Before buying a Wi-Fi extender, please seriously consider how to solve your Wi-Fi problems in a more effective way.
Why skip buying a Wi-Fi extender?
Wi-Fi extenders are, at least on paper, quite attractive. And why wouldn’t they be? Who doesn’t like an inexpensive solution to a complex problem? Fifty bucks or less to finally get Wi-Fi throughout your house or in the corner of your yard where your hammock is set up sounds like a lot.
And while, in some cases, a Wi-Fi extender can be a useful and inexpensive solution to your Wi-Fi problems, it’s very much a Band-Aid put on larger problems with your network. They introduce latency, airwave congestion, and impact overall network bandwidth and user experience.

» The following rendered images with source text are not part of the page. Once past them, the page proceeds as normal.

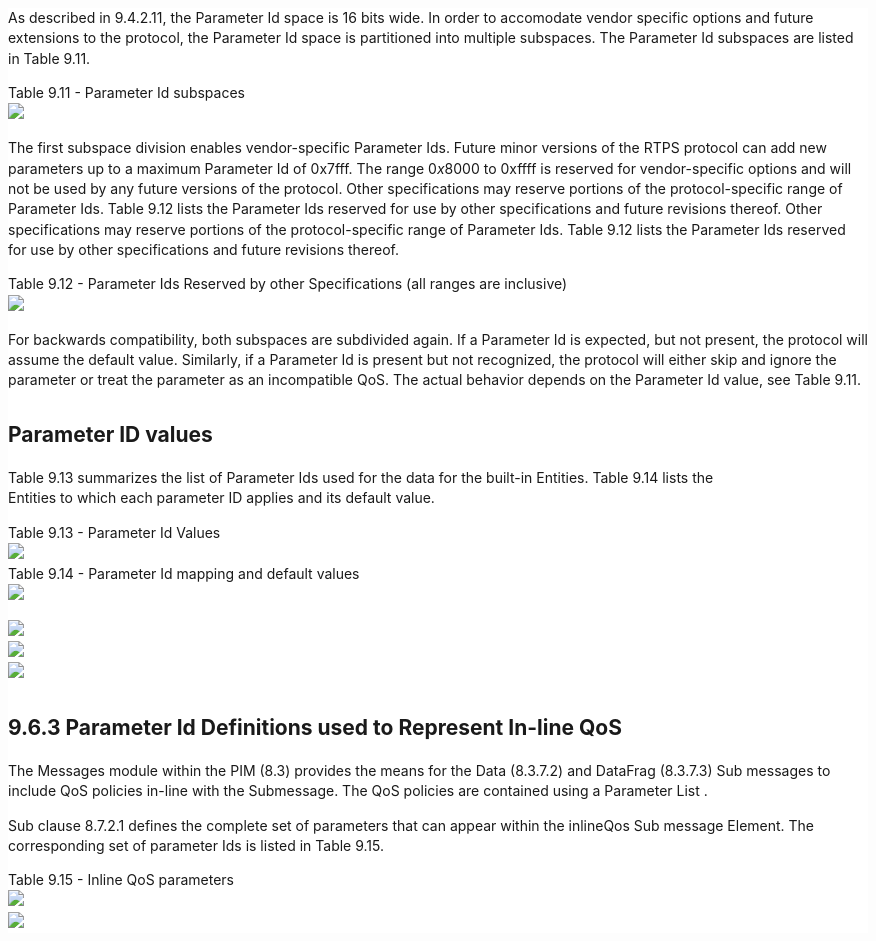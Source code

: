 As described in 9.4.2.11, the Parameter Id space is 16 bits wide. In order to accomodate vendor specific options  and future extensions to the protocol, the Parameter Id space is partitioned into multiple subspaces. The  Parameter Id subspaces are listed in Table 9.11.  

Table 9.11 - Parameter Id subspaces  
![](https://cdn-mineru.openxlab.org.cn/model-mineru/prod/c438f7d66ecc6b7a37a805e292a6baeb2e00dc87e51f04d5a72969a513bc72d0.jpg)  

The first subspace division enables vendor-specific Parameter Ids. Future minor versions of the RTPS protocol  can add new parameters up to a maximum Parameter Id of 0x7fff. The range  $0x8000$   to 0xffff is reserved for  vendor-specific options and will not be used by any future versions of the protocol. Other specifications may  reserve portions of the protocol-specific range of Parameter Ids. Table 9.12 lists the Parameter Ids reserved for  use by other specifications and future revisions thereof. Other specifications may reserve portions of the  protocol-specific range of Parameter Ids. Table 9.12 lists the Parameter Ids reserved for use by other  specifications and future revisions thereof.  

Table 9.12 - Parameter Ids Reserved by other Specifications (all ranges are inclusive)  
![](https://cdn-mineru.openxlab.org.cn/model-mineru/prod/d4629806bbb399545f0c5675e6d51da84db6d51b3705ef9bbba5abb70d6f657e.jpg)  

For backwards compatibility, both subspaces are subdivided again. If a Parameter Id is expected, but not present,  the protocol will assume the default value. Similarly, if a Parameter Id is present but not recognized, the protocol  will either skip and ignore the parameter or treat the parameter as an incompatible QoS. The actual behavior  depends on the Parameter Id value, see Table 9.11.  

##   Parameter ID values  

Table 9.13 summarizes the list of Parameter Ids used for the data for the built-in Entities. Table 9.14 lists the  
Entities to which each parameter ID applies and its default value.  

Table 9.13 - Parameter Id Values  
![](https://cdn-mineru.openxlab.org.cn/model-mineru/prod/77696a79a3f3b340ef7100f813883bb7d9f62f0780880e2b27fdd427ba7755a7.jpg)  
Table 9.14 - Parameter Id mapping and default values  
![](https://cdn-mineru.openxlab.org.cn/model-mineru/prod/bd9ee91a6bf53e4bfac8a30279824fafb434ad113a1ef451a2a7e6e563cac134.jpg)  

![](https://cdn-mineru.openxlab.org.cn/model-mineru/prod/5d8c6d45dde8a138d4baf8096d2ab813d6230a813052f9041be7a75bb76791aa.jpg)  
![](https://cdn-mineru.openxlab.org.cn/model-mineru/prod/c1d152fa9a1a79a218b5c3d729c01fc925b48b313d57267e0c1568ad59b52b4e.jpg)  
![](https://cdn-mineru.openxlab.org.cn/model-mineru/prod/60bc6fcd65a2dae8d1b0a326983fc611a023221d653066fa189a43c4edc241e6.jpg)  

## 9.6.3  Parameter Id Definitions used to Represent In-line QoS  

The Messages module within the PIM (8.3) provides the means for the  Data  (8.3.7.2) and  DataFrag  (8.3.7.3) Sub messages to include QoS policies in-line with the Submessage. The QoS policies are contained  using a  Parameter List .  

Sub clause 8.7.2.1 defines the complete set of parameters that can appear within the inlineQos  Sub message Element. The corresponding set of parameter Ids is listed in Table 9.15.  

Table 9.15 - Inline QoS parameters  
![](https://cdn-mineru.openxlab.org.cn/model-mineru/prod/dcdc2e9b6770201a59a382d12aac7f0828d6890abbd8b609eac496f32b428f93.jpg)  
![](https://cdn-mineru.openxlab.org.cn/model-mineru/prod/519e96dd75fa3892d7c92d3d77d332958d149f5354b2dd9ff65011a6c2cb0dd1.jpg)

If you want to try Wi-Fi extenders, we recommend using these best practices to ensure you get the strongest signal, and check out our guide to the best Wi-Fi extenders. But even then, we encourage you to read on and look for superior solutions. Why settle for fixing a particular problem with your Wi-Fi network when you can fix the problem and more with other methods?
What to do instead of buying a Wi-Fi extender
If Wi-Fi extenders are a Band-Aid, where does that leave you? In a position where the best solution is to fix your network coverage issues from scratch.
Let’s look at different ways to do this, starting with the solution that offers the most flexibility and improves for the most people.
Upgrade to a mesh Wi-Fi system
For the vast majority of people, but especially those in a large or sprawling home, switching to a mesh Wi-Fi system is a massive improvement in Wi-Fi technology, overall power, and coverage.
This is because too many people use very old stand-alone traditional routers and/or rely on the all-in-one Wi-Fi-router-modem combo unit their ISP gave them.
The best we can say about mesh Wi-Fi is that it delivers on the promise that Wi-Fi extenders make. You can because the system is designed to create a blanket of Wi-Fi throughout your home with individual access points specifically designed to work with each other.
You’ll enjoy a consistent network experience with the same network name throughout your home, sophisticated backhaul for fast communication, and a unified user experience with a single application or interface that controls your entire network.
Better yet, if you run into a problem where a corner of your house or garden doesn’t have the coverage you want, you don’t end up back to the question “I guess we need a Wi-Fi extender?” Band-Aid stage you were originally in. Mesh systems are, by their very nature, extensible.
Simply purchase a single additional node or multi-pack from the same company that makes your mesh system and expand as needed. You can’t mix and match between manufacturers, but all the major players in the consumer networking market like eero, Google, TP-Link, etc., support mixing and matching of hardware within their ecosystem.
That is quite attractive. Not only can it be expanded on demand, but if you end up buying the biggest and best version of your current mesh platform, you can reuse the original hardware as satellites on the fringes of your network.
Upgrade to a more powerful traditional router
While mesh systems are pretty good, and their extensibility is hard to beat (admittedly light years better than using a Wi-Fi extender to expand your network), not everyone needs a mesh system.
If you have an apartment or smaller house with a very traditional square shape, you may not need a mesh system. Instead, you might consider a stand-alone router, especially if you follow good router placement practices and locate it centrally.
Now isn’t the time to go cheap, though, because you’re putting all your Wi-Fi eggs in one basket, so to speak. Replacing a cheap Wi-Fi router with another cheap Wi-Fi router will put you right back where you started. Check out our guide to Wi-Fi routers and even consider buying a Wi-Fi 6E router.
However, given how quickly feature-packed standalone Wi-Fi routers are rising in price, unless you have a specific need for a centralized powerful piece of hardware, it’s hard to resist recommending you spend the same amount of money. in a mesh. system.
Mesh system manufacturers have relied heavily on the “just works” approach to Wi-Fi networks. Wide coverage, easy expansion, and easy-to-use apps make mesh our recommendation for friends and family looking for a super-simple Wi-Fi upgrade.